→ **INSTRUCTIONS TO FOLLOW**: Write the listing out again word for word, leaving each picture behind.

→ **PROVIDED ENTRIES**:
####################

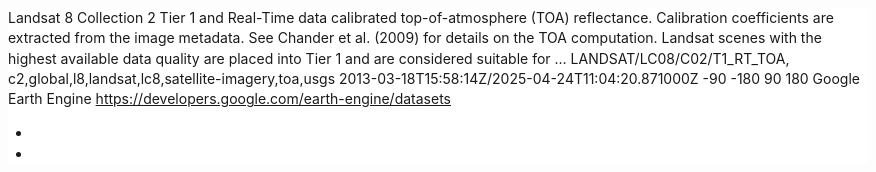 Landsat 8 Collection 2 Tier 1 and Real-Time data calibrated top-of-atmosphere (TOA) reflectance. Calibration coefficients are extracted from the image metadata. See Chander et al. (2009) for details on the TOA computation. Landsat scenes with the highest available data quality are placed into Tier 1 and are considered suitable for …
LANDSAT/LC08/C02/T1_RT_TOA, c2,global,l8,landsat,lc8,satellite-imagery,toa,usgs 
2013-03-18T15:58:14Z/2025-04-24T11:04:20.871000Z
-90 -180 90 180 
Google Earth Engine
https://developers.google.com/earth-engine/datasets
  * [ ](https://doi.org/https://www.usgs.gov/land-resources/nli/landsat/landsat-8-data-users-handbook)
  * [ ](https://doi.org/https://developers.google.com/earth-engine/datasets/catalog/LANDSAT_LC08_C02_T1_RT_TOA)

####################

→ **ANSWER FOR THIS EXERCISE**:
 Landsat 8 Collection 2 Tier 1 and Real-Time data calibrated top-of-atmosphere (TOA) reflectance. Calibration coefficients are extracted from the image metadata. See Chander et al. (2009) for details on the TOA computation. Landsat scenes with the highest available data quality are placed into Tier 1 and are considered suitable for …
LANDSAT/LC08/C02/T1_RT_TOA, c2,global,l8,landsat,lc8,satellite-imagery,toa,usgs 
2013-03-18T15:58:14Z/2025-04-24T11:04:20.871000Z
-90 -180 90 180 
Google Earth Engine
https://developers.google.com/earth-engine/datasets
  * [ ](https://doi.org/https://www.usgs.gov/land-resources/nli/landsat/landsat-8-data-users-handbook)
  * [ ](https://doi.org/https://developers.google.com/earth-engine/datasets/catalog/LANDSAT_LC08_C02_T1_RT_TOA)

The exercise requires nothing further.